Return all lines of the data in which the string "Fixed" occurs.

Data to process
————————
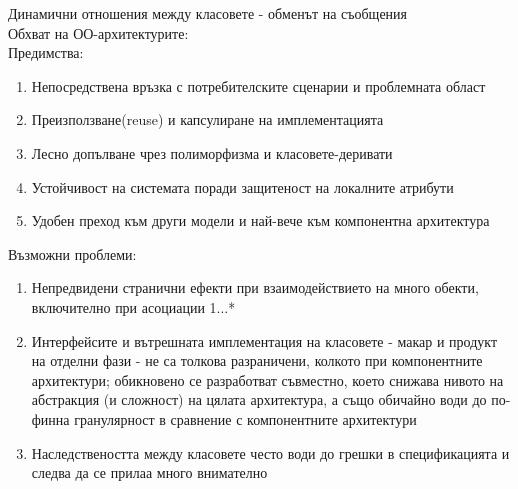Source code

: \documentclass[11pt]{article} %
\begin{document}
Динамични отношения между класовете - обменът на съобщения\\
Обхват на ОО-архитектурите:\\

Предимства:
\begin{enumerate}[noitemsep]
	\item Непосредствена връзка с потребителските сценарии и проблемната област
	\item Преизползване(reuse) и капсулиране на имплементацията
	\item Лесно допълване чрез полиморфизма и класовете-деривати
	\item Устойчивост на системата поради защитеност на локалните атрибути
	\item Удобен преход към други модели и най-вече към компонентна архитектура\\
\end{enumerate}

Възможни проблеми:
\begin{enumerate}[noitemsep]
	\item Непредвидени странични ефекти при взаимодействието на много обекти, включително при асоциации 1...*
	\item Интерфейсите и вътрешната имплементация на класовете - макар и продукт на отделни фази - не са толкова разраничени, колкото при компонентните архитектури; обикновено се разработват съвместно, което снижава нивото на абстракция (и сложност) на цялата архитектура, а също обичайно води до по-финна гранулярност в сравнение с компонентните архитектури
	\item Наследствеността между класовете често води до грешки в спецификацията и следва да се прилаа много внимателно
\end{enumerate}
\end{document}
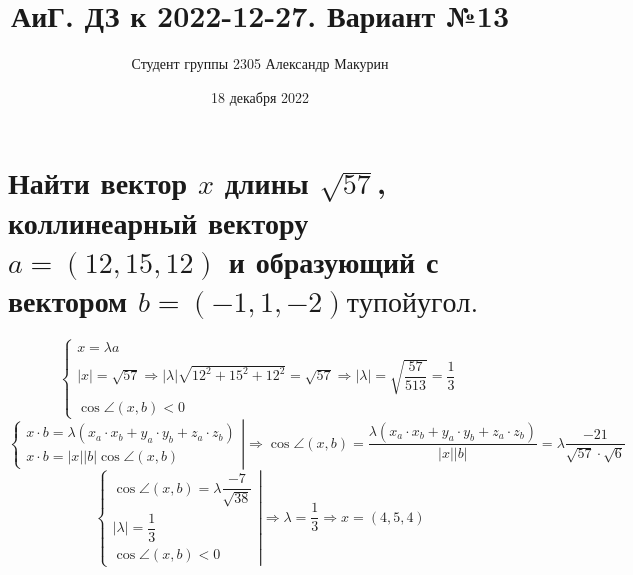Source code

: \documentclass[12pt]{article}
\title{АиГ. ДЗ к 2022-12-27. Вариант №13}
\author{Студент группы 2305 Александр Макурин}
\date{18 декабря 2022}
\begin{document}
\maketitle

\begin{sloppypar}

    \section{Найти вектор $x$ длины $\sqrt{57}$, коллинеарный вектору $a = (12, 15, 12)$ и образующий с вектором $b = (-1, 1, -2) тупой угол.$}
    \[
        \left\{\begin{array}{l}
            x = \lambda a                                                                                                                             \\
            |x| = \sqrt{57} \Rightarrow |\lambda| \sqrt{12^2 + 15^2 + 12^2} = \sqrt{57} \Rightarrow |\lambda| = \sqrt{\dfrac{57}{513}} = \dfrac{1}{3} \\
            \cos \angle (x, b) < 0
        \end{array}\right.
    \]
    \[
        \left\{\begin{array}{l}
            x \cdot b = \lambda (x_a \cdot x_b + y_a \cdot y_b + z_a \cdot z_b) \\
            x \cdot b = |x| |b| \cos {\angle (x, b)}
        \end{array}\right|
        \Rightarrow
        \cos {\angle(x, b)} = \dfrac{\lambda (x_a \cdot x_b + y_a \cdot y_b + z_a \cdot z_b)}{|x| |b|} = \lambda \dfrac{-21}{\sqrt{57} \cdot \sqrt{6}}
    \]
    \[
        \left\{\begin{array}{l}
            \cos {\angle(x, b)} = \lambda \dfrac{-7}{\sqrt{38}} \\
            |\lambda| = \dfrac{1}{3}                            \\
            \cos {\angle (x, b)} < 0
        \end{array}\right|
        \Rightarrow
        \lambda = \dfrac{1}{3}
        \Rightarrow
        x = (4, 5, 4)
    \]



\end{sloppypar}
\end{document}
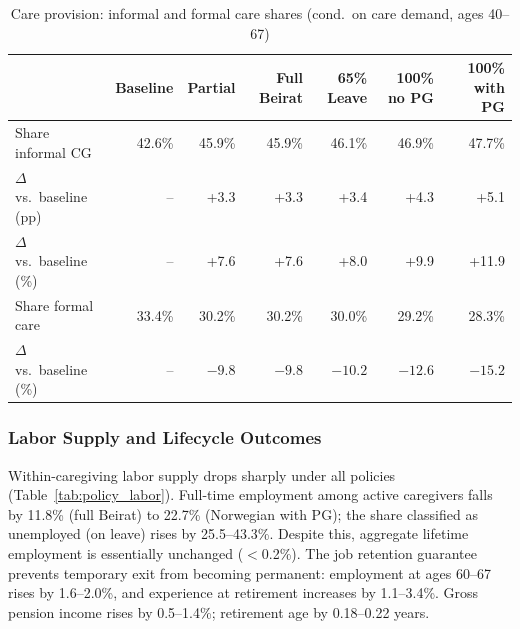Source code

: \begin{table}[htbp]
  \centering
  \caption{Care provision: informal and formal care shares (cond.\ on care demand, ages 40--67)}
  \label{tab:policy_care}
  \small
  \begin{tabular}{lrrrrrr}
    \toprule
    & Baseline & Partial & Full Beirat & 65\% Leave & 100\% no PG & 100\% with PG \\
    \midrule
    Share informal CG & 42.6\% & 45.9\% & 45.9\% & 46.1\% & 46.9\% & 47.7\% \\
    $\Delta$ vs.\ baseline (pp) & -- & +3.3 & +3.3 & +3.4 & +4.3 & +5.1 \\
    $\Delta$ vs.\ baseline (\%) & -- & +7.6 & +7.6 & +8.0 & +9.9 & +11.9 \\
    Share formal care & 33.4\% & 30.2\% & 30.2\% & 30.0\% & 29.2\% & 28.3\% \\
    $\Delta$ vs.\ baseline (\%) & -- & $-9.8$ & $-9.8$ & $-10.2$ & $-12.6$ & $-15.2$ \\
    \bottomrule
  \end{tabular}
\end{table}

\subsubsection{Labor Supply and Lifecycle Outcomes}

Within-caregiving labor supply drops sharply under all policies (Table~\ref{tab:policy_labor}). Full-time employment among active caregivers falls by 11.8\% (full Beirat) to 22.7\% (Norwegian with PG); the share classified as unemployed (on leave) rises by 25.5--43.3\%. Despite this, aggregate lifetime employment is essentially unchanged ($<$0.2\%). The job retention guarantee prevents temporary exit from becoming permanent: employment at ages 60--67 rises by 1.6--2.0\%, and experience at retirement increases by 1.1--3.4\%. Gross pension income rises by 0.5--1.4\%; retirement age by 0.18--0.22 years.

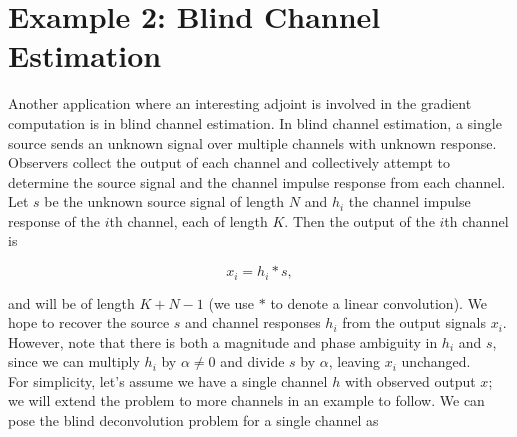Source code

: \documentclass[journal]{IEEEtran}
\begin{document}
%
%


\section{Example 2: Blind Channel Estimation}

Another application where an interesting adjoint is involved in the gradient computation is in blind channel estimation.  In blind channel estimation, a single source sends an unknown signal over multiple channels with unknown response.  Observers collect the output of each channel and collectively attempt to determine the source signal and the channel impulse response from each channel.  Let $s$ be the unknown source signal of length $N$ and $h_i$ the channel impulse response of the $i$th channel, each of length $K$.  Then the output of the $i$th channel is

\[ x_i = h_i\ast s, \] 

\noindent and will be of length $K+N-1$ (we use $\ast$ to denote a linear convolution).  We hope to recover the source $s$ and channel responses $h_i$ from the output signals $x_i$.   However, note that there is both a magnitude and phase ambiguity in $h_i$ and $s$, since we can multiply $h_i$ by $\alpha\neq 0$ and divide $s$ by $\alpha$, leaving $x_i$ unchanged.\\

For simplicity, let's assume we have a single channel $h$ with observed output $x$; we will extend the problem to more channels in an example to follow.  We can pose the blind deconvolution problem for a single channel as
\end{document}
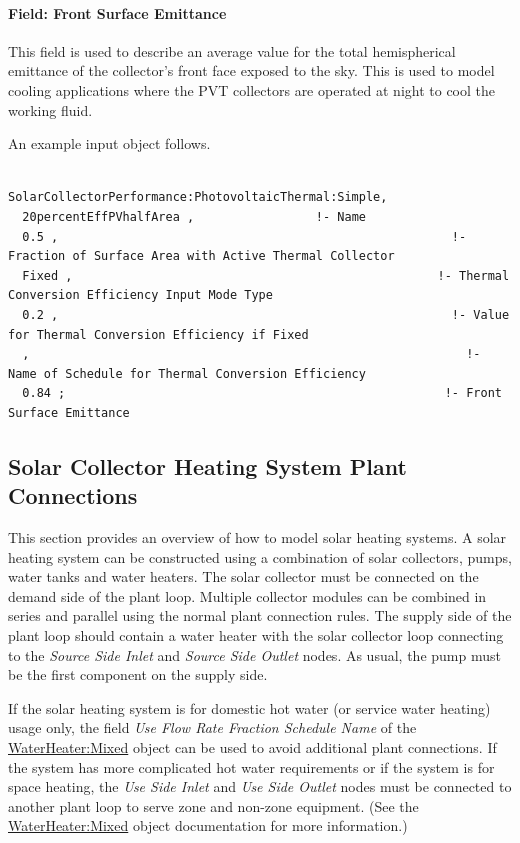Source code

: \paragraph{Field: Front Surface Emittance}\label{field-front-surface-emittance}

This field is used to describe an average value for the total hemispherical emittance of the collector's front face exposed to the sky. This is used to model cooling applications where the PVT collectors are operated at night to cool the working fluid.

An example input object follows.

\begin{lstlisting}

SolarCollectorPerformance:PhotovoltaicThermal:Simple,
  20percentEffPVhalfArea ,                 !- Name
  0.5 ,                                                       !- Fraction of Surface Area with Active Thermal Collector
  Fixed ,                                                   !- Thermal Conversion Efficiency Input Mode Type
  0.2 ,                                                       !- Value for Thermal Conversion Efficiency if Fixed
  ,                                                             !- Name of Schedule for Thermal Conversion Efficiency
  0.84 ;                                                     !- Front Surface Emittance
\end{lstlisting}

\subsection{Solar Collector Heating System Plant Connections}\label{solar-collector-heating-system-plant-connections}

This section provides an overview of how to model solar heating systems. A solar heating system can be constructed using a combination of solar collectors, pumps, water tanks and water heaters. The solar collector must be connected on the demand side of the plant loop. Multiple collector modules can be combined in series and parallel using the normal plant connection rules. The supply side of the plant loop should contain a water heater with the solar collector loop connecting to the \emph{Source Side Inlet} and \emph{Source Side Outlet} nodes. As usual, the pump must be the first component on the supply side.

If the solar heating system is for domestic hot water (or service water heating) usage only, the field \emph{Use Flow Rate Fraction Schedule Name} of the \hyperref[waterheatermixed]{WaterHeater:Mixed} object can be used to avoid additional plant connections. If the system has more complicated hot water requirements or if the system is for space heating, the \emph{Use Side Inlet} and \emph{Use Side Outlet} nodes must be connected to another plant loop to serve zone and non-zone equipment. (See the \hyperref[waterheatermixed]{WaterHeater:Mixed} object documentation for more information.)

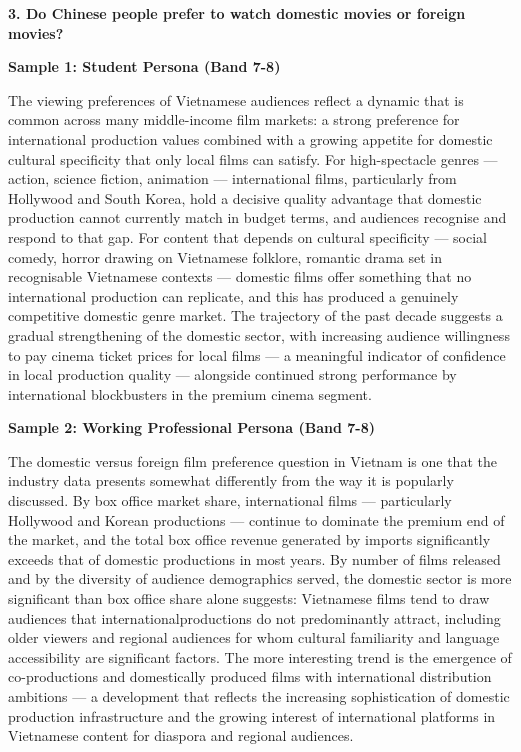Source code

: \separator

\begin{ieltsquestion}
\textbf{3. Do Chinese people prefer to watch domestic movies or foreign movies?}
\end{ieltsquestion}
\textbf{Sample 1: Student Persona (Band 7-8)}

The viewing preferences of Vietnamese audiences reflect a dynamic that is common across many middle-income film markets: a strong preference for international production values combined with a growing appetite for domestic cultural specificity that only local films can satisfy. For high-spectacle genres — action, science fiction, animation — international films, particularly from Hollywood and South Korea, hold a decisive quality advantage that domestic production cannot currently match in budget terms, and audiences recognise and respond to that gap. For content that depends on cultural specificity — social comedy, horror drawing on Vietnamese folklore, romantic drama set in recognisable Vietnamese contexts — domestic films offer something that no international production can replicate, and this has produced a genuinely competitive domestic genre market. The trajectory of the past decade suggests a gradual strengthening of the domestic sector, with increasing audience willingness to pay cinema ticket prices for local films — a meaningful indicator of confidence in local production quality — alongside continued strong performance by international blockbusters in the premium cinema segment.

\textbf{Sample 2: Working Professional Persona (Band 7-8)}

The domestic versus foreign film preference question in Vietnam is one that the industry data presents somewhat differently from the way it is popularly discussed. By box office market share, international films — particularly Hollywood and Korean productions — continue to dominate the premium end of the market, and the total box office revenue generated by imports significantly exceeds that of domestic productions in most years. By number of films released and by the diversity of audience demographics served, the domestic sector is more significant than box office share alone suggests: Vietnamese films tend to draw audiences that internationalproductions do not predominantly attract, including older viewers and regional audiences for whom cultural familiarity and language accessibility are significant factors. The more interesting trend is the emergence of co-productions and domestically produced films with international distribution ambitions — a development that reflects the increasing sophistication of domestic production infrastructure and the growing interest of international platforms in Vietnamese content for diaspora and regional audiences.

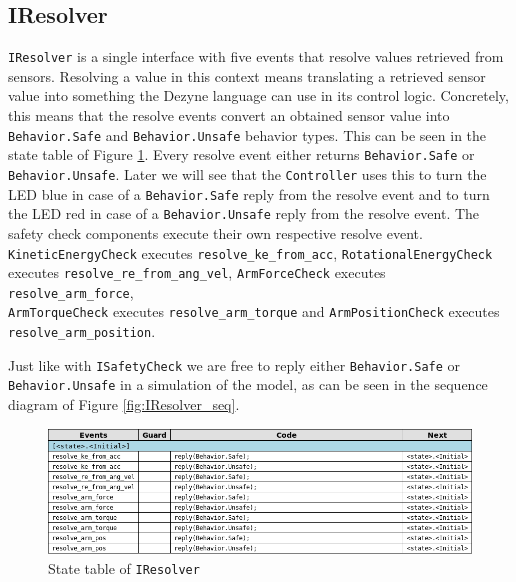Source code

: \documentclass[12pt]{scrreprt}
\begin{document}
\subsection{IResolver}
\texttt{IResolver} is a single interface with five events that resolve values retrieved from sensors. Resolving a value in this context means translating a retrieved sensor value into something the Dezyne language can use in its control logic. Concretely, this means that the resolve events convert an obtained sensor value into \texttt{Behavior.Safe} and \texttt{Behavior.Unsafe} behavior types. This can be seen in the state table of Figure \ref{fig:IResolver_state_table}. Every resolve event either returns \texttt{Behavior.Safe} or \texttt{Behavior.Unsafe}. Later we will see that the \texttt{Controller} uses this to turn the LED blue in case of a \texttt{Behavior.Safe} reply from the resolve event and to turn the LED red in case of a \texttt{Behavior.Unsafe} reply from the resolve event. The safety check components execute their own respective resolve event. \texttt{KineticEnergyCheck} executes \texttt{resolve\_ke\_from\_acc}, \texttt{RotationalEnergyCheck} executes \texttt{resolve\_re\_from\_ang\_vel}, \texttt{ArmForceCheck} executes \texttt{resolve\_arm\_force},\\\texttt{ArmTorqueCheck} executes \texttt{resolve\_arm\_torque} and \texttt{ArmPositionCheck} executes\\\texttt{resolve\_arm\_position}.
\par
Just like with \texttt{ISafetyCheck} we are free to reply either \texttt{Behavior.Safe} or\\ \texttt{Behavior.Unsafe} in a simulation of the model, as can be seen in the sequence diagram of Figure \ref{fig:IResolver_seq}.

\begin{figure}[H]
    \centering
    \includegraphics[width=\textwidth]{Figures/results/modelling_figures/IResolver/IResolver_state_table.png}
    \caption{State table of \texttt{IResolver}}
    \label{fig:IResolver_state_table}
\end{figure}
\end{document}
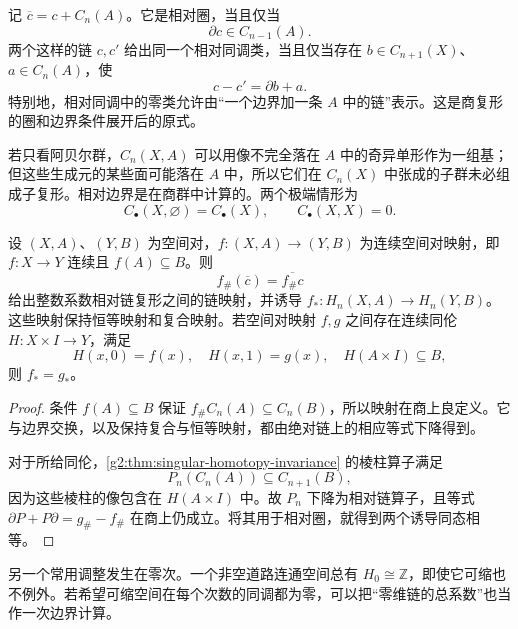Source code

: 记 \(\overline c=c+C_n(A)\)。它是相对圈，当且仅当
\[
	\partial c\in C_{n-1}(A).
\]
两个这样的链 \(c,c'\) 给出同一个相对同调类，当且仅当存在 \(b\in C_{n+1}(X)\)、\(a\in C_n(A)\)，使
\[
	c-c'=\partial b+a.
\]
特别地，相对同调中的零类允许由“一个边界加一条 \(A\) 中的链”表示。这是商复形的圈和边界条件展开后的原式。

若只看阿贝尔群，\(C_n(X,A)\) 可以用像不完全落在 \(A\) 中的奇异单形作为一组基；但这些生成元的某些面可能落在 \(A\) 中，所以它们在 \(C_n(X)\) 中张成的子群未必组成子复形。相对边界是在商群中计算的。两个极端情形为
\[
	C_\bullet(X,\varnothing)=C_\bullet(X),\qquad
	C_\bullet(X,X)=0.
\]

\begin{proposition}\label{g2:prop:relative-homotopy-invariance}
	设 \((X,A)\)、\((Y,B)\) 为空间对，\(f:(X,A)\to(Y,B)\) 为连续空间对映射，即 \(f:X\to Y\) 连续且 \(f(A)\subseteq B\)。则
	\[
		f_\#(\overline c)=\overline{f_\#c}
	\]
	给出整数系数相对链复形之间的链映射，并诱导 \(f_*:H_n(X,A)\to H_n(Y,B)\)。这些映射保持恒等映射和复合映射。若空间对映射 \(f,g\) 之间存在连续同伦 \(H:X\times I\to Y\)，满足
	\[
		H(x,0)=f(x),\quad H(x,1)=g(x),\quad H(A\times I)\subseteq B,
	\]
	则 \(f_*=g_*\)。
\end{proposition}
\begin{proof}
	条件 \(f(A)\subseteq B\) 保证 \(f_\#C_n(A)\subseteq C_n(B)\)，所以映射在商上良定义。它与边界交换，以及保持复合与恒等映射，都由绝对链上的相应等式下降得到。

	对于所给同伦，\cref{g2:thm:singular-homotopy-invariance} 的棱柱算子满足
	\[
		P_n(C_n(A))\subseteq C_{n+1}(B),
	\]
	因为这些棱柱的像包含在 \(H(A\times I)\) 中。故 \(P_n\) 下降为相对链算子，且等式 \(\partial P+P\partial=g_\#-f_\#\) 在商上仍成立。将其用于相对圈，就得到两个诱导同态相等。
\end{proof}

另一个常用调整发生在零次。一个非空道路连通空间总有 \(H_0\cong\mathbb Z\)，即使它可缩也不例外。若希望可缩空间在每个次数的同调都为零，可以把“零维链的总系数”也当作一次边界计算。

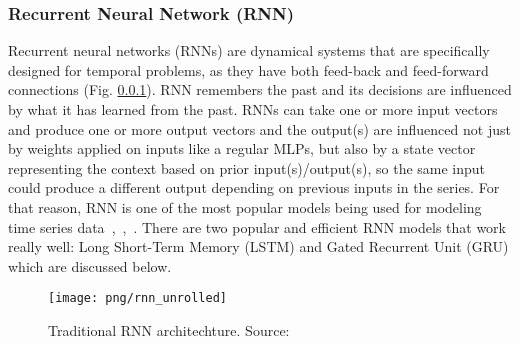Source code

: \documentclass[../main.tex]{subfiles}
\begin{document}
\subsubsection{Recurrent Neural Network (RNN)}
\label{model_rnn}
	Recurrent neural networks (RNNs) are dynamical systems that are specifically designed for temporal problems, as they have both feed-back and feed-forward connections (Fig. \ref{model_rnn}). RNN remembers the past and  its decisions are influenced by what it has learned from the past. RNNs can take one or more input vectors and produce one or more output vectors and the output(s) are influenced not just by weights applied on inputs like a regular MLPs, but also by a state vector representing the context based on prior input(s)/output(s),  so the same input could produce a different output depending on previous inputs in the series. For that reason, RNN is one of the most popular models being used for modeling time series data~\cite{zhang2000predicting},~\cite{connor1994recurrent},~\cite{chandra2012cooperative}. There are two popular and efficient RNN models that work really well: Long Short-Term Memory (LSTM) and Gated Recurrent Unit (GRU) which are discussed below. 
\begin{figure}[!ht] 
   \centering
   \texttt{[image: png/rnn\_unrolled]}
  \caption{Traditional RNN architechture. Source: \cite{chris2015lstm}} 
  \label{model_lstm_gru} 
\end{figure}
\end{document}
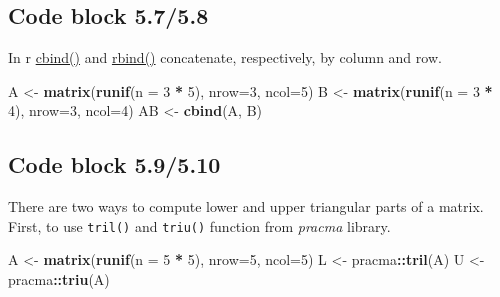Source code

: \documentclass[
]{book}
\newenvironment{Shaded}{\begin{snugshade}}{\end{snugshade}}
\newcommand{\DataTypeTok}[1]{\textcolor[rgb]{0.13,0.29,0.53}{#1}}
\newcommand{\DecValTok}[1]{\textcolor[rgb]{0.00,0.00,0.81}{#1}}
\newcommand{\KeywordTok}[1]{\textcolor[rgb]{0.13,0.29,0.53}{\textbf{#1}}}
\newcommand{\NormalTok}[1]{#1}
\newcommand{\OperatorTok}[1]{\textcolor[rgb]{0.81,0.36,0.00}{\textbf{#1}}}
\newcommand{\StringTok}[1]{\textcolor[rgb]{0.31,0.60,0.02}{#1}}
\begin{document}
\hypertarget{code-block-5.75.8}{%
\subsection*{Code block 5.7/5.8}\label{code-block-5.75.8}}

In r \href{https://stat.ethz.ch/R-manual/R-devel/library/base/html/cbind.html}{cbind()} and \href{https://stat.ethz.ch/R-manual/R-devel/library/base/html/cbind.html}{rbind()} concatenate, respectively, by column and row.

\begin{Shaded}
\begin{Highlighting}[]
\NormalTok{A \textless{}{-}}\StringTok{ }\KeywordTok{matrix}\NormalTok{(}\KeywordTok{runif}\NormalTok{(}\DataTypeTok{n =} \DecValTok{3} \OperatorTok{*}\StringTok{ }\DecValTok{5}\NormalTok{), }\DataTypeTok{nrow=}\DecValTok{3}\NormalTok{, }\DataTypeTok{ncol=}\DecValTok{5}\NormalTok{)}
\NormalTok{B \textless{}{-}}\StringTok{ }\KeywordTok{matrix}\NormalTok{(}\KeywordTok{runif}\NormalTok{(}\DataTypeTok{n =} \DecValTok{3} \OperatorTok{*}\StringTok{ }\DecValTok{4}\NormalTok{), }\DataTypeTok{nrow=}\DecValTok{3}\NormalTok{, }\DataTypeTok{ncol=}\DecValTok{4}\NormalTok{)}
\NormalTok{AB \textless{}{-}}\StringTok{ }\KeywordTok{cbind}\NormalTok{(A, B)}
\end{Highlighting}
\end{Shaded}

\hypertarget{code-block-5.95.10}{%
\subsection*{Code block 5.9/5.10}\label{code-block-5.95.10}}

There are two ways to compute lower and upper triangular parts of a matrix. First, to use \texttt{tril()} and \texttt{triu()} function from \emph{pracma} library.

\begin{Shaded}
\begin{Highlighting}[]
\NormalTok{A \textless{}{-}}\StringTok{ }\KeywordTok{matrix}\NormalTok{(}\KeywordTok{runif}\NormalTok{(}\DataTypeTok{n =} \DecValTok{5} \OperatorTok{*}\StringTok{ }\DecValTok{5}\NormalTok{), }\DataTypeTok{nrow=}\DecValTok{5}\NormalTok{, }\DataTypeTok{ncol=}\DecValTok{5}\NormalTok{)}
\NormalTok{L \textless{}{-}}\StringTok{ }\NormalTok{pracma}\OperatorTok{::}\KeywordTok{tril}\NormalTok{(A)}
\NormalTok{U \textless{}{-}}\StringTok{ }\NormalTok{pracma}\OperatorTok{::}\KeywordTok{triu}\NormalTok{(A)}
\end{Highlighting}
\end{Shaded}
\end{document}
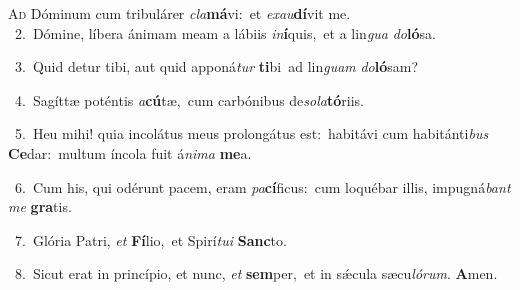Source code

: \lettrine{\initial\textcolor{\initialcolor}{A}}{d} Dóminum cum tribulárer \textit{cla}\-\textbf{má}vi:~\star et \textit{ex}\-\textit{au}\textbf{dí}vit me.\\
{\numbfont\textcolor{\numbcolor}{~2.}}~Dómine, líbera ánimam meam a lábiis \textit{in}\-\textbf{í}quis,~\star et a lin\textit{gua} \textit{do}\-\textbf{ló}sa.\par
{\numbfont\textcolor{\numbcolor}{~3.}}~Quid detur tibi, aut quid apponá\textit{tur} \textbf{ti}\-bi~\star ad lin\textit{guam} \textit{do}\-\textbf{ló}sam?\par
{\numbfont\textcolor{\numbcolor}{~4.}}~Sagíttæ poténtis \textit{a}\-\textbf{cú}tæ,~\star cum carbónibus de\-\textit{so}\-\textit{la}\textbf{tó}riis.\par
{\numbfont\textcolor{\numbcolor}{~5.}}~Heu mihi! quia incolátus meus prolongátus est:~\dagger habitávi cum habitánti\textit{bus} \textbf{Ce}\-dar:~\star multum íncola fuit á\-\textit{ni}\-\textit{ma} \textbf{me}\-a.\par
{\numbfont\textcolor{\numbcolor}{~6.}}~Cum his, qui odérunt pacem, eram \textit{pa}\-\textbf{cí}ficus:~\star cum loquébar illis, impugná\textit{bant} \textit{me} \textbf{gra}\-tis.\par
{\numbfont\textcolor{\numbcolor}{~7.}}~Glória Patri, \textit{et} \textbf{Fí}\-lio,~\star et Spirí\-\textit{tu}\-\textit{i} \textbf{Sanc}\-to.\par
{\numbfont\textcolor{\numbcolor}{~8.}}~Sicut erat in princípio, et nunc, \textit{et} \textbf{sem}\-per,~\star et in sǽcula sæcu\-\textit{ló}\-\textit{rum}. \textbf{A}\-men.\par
————————
Output
  Fixed ,                                                   !- Thermal Conversion Efficiency Input Mode Type
  0.2 ,                                                       !- Value for Thermal Conversion Efficiency if Fixed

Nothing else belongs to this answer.